*Instructions for the task*
Every record below must come back exactly as written, with the images dropped.

*Exercise materials*

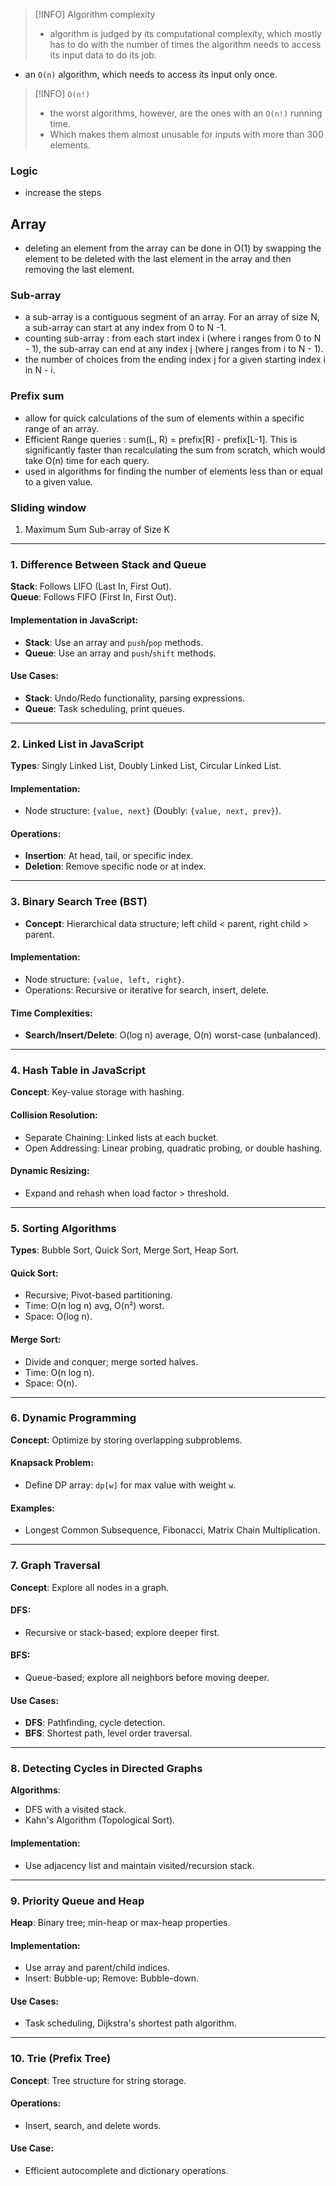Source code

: > [!INFO]  Algorithm complexity
> - algorithm is judged by its computational complexity, which mostly has to do with the number of times the algorithm needs to access its input data to do its job.
- an `O(n)` algorithm, which needs to access its input only once.

> [!INFO] `O(n!)`
> - the worst algorithms, however, are the ones with an `O(n!)` running time. 
> - Which makes them almost unusable for inputs with more than 300 elements.

### Logic
- increase the steps

## Array
- deleting an element from the array can be done in O(1) by swapping the element to be deleted with the last element in the array and then removing the last element.
### Sub-array
- a sub-array is a contiguous segment of an array. For an array of size N, a sub-array can start at any index from 0 to N -1. 
- counting sub-array : from each start index i (where i ranges from 0 to N - 1), the sub-array can end at any index j (where j ranges from i to N - 1).
- the number of choices from the ending index j for a given starting index i in N - i.
### Prefix sum
- allow for quick calculations of the sum of elements within a specific range of an array.
- Efficient Range queries : sum(L, R) = prefix[R] - prefix[L-1]. This is significantly faster than recalculating the sum from scratch, which would take O(n) time for each query.
- used in algorithms for finding the number of elements less than or equal to a given value.
### Sliding window
1. Maximum Sum Sub-array of Size K 


---
### 1. Difference Between Stack and Queue

**Stack**: Follows LIFO (Last In, First Out).  
**Queue**: Follows FIFO (First In, First Out).

#### Implementation in JavaScript:

- **Stack**: Use an array and `push`/`pop` methods.
- **Queue**: Use an array and `push`/`shift` methods.

#### Use Cases:

- **Stack**: Undo/Redo functionality, parsing expressions.
- **Queue**: Task scheduling, print queues.

---

### 2. Linked List in JavaScript

**Types**: Singly Linked List, Doubly Linked List, Circular Linked List.

#### Implementation:

- Node structure: `{value, next}` (Doubly: `{value, next, prev}`).

#### Operations:

- **Insertion**: At head, tail, or specific index.
- **Deletion**: Remove specific node or at index.

---

### 3. Binary Search Tree (BST)

- **Concept**: Hierarchical data structure; left child < parent, right child > parent.

#### Implementation:

- Node structure: `{value, left, right}`.
- Operations: Recursive or iterative for search, insert, delete.

#### Time Complexities:

- **Search/Insert/Delete**: O(log n) average, O(n) worst-case (unbalanced).

---

### 4. Hash Table in JavaScript

**Concept**: Key-value storage with hashing.

#### Collision Resolution:

- Separate Chaining: Linked lists at each bucket.
- Open Addressing: Linear probing, quadratic probing, or double hashing.

#### Dynamic Resizing:

- Expand and rehash when load factor > threshold.

---

### 5. Sorting Algorithms

**Types**: Bubble Sort, Quick Sort, Merge Sort, Heap Sort.

#### Quick Sort:

- Recursive; Pivot-based partitioning.
- Time: O(n log n) avg, O(n²) worst.
- Space: O(log n).

#### Merge Sort:

- Divide and conquer; merge sorted halves.
- Time: O(n log n).
- Space: O(n).

---

### 6. Dynamic Programming

**Concept**: Optimize by storing overlapping subproblems.

#### Knapsack Problem:

- Define DP array: `dp[w]` for max value with weight `w`.

#### Examples:

- Longest Common Subsequence, Fibonacci, Matrix Chain Multiplication.

---

### 7. Graph Traversal

**Concept**: Explore all nodes in a graph.

#### DFS:

- Recursive or stack-based; explore deeper first.

#### BFS:

- Queue-based; explore all neighbors before moving deeper.

#### Use Cases:

- **DFS**: Pathfinding, cycle detection.
- **BFS**: Shortest path, level order traversal.

---

### 8. Detecting Cycles in Directed Graphs

**Algorithms**:

- DFS with a visited stack.
- Kahn's Algorithm (Topological Sort).

#### Implementation:

- Use adjacency list and maintain visited/recursion stack.

---

### 9. Priority Queue and Heap

**Heap**: Binary tree; min-heap or max-heap properties.

#### Implementation:

- Use array and parent/child indices.
- Insert: Bubble-up; Remove: Bubble-down.

#### Use Cases:

- Task scheduling, Dijkstra's shortest path algorithm.

---

### 10. Trie (Prefix Tree)

**Concept**: Tree structure for string storage.

#### Operations:

- Insert, search, and delete words.

#### Use Case:

- Efficient autocomplete and dictionary operations.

*Written solution*
Source code

: > [!INFO]  Algorithm complexity
> - algorithm is judged by its computational complexity, which mostly has to do with the number of times the algorithm needs to access its input data to do its job.
- an `O(n)` algorithm, which needs to access its input only once.

> [!INFO] `O(n!)`
> - the worst algorithms, however, are the ones with an `O(n!)` running time. 
> - Which makes them almost unusable for inputs with more than 300 elements.

### Logic
- increase the steps

## Array
- deleting an element from the array can be done in O(1) by swapping the element to be deleted with the last element in the array and then removing the last element.
### Sub-array
- a sub-array is a contiguous segment of an array. For an array of size N, a sub-array can start at any index from 0 to N -1. 
- counting sub-array : from each start index i (where i ranges from 0 to N - 1), the sub-array can end at any index j (where j ranges from i to N - 1).
- the number of choices from the ending index j for a given starting index i in N - i.
### Prefix sum
- allow for quick calculations of the sum of elements within a specific range of an array.
- Efficient Range queries : sum(L, R) = prefix[R] - prefix[L-1]. This is significantly faster than recalculating the sum from scratch, which would take O(n) time for each query.
- used in algorithms for finding the number of elements less than or equal to a given value.
### Sliding window
1. Maximum Sum Sub-array of Size K 


---
### 1. Difference Between Stack and Queue

**Stack**: Follows LIFO (Last In, First Out).  
**Queue**: Follows FIFO (First In, First Out).

#### Implementation in JavaScript:

- **Stack**: Use an array and `push`/`pop` methods.
- **Queue**: Use an array and `push`/`shift` methods.

#### Use Cases:

- **Stack**: Undo/Redo functionality, parsing expressions.
- **Queue**: Task scheduling, print queues.

---

### 2. Linked List in JavaScript

**Types**: Singly Linked List, Doubly Linked List, Circular Linked List.

#### Implementation:

- Node structure: `{value, next}` (Doubly: `{value, next, prev}`).

#### Operations:

- **Insertion**: At head, tail, or specific index.
- **Deletion**: Remove specific node or at index.

---

### 3. Binary Search Tree (BST)

- **Concept**: Hierarchical data structure; left child < parent, right child > parent.

#### Implementation:

- Node structure: `{value, left, right}`.
- Operations: Recursive or iterative for search, insert, delete.

#### Time Complexities:

- **Search/Insert/Delete**: O(log n) average, O(n) worst-case (unbalanced).

---

### 4. Hash Table in JavaScript

**Concept**: Key-value storage with hashing.

#### Collision Resolution:

- Separate Chaining: Linked lists at each bucket.
- Open Addressing: Linear probing, quadratic probing, or double hashing.

#### Dynamic Resizing:

- Expand and rehash when load factor > threshold.

---

### 5. Sorting Algorithms

**Types**: Bubble Sort, Quick Sort, Merge Sort, Heap Sort.

#### Quick Sort:

- Recursive; Pivot-based partitioning.
- Time: O(n log n) avg, O(n²) worst.
- Space: O(log n).

#### Merge Sort:

- Divide and conquer; merge sorted halves.
- Time: O(n log n).
- Space: O(n).

---

### 6. Dynamic Programming

**Concept**: Optimize by storing overlapping subproblems.

#### Knapsack Problem:

- Define DP array: `dp[w]` for max value with weight `w`.

#### Examples:

- Longest Common Subsequence, Fibonacci, Matrix Chain Multiplication.

---

### 7. Graph Traversal

**Concept**: Explore all nodes in a graph.

#### DFS:

- Recursive or stack-based; explore deeper first.

#### BFS:

- Queue-based; explore all neighbors before moving deeper.

#### Use Cases:

- **DFS**: Pathfinding, cycle detection.
- **BFS**: Shortest path, level order traversal.

---

### 8. Detecting Cycles in Directed Graphs

**Algorithms**:

- DFS with a visited stack.
- Kahn's Algorithm (Topological Sort).

#### Implementation:

- Use adjacency list and maintain visited/recursion stack.

---

### 9. Priority Queue and Heap

**Heap**: Binary tree; min-heap or max-heap properties.

#### Implementation:

- Use array and parent/child indices.
- Insert: Bubble-up; Remove: Bubble-down.

#### Use Cases:

- Task scheduling, Dijkstra's shortest path algorithm.

---

### 10. Trie (Prefix Tree)

**Concept**: Tree structure for string storage.

#### Operations:

- Insert, search, and delete words.

#### Use Case:

- Efficient autocomplete and dictionary operations.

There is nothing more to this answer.